Topic: Vertical GaN MOS structures with semi-insulating channel for high-power switches
Supervisor: : Ing. R. Stoklas, PhD. (Department of III-V Semiconductors)
Co-advisor: Ing. J. Kuzmík, DrSc.
Description: Semi-insulating vertical GaN devices are a class of power semiconductor devices that utilize Gallium Nitride (GaN) material in a vertical configuration, offering significant advantages for high-voltage, high-current, and high-frequency applications. The semi-insulating GaN layer helps to reduce parasitic capacitance, mitigate leakage currents, and improve breakdown voltage, making these devices highly suitable for power electronics, RF amplifiers, and motor drives. By incorporating vertical structures, these devices achieve high current handling capabilities while maintaining efficient thermal management. The combination of GaN’s wide bandgap, high electron mobility, and semi-insulating properties results in improved performance, making vertical GaN devices an ideal choice for next-generation power systems. In vertical devices, it’s crucial to ensure uniform current flow across the entire device area. Structural modifications like current spreaders, channel over-growth or optimized electrode designs help mitigate current crowding effects, improving the channel’s performance. In addition, the channel over-growth process also enhances the interface quality between the gate and the GaN material, which is critical for device reliability and performance. A vertical MOS structure on GaN through channel over-growth is an advanced approach to fabricating high-performance electronic devices. This method involves over-growing a semiconductor layer to form a high-quality gate channel, typically using selective epitaxial growth. The configuration of the semi-insulating vertical GaN transistor designed by us is patented in Slovak Republic; A patent application has also been filed within the EU.
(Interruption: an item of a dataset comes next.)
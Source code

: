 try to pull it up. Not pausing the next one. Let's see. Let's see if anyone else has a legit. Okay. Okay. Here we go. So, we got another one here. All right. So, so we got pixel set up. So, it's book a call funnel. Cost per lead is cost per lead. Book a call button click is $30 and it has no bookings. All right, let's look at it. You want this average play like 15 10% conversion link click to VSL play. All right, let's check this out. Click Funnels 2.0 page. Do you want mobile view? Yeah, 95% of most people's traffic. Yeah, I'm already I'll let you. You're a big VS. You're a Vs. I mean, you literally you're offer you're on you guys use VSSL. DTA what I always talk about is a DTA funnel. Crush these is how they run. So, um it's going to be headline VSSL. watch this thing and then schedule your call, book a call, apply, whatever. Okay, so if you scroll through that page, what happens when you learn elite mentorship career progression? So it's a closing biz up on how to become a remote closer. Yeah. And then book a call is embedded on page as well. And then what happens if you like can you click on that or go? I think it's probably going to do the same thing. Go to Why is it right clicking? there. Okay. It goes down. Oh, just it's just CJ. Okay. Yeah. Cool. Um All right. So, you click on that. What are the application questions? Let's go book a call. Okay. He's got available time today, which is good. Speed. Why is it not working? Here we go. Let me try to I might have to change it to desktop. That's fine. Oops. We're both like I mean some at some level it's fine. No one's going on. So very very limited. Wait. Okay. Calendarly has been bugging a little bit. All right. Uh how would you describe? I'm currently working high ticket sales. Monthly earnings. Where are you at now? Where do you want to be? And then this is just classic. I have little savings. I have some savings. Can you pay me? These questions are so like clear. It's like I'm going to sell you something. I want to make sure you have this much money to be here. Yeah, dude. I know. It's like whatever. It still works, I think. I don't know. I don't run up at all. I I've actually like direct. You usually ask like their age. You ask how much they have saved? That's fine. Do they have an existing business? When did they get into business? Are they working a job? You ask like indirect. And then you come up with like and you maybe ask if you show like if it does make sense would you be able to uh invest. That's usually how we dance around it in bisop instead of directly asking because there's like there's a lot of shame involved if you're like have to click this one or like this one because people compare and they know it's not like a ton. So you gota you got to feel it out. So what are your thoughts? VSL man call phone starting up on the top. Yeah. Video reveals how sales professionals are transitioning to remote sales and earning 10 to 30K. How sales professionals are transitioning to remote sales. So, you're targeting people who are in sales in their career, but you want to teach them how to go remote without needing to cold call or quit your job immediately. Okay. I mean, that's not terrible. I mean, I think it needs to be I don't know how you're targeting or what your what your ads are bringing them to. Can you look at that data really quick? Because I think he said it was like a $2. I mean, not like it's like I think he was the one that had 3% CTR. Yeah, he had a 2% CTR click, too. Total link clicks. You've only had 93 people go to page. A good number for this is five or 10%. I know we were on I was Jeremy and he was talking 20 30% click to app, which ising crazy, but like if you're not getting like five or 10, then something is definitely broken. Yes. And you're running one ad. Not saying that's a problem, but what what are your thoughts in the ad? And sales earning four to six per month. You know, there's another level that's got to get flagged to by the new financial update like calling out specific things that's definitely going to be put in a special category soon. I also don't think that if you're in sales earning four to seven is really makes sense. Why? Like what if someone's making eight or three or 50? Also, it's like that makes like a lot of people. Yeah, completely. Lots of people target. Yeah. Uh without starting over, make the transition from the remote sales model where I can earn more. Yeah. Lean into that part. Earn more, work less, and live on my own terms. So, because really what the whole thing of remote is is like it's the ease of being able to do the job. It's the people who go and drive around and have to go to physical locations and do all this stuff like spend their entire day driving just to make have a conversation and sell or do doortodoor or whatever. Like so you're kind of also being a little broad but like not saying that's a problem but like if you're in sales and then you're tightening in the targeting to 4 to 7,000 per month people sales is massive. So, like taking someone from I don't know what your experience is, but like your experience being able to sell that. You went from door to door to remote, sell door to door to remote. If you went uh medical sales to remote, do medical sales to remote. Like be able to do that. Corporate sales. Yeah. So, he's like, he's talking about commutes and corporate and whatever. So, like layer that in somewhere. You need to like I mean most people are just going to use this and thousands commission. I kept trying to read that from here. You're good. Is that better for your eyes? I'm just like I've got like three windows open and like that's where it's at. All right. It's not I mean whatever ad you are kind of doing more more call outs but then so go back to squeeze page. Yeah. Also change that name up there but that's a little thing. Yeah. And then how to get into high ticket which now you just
The main aims of the PhD thesis will be an understanding of the basic principles of the GaN vertical structures. Electrical characterization of vertical GaN devices involves assessing key parameters such as breakdown voltage, current-voltage characteristics, capacitance, and on-resistance. These metrics provide insights into the device performance under different operational conditions. High breakdown voltages and low on-resistances are particularly critical for optimizing device efficiency and minimizing energy losses. Mechanisms of failure, including thermal stress, gate oxide breakdown, and defect-related degradation will be also analysed.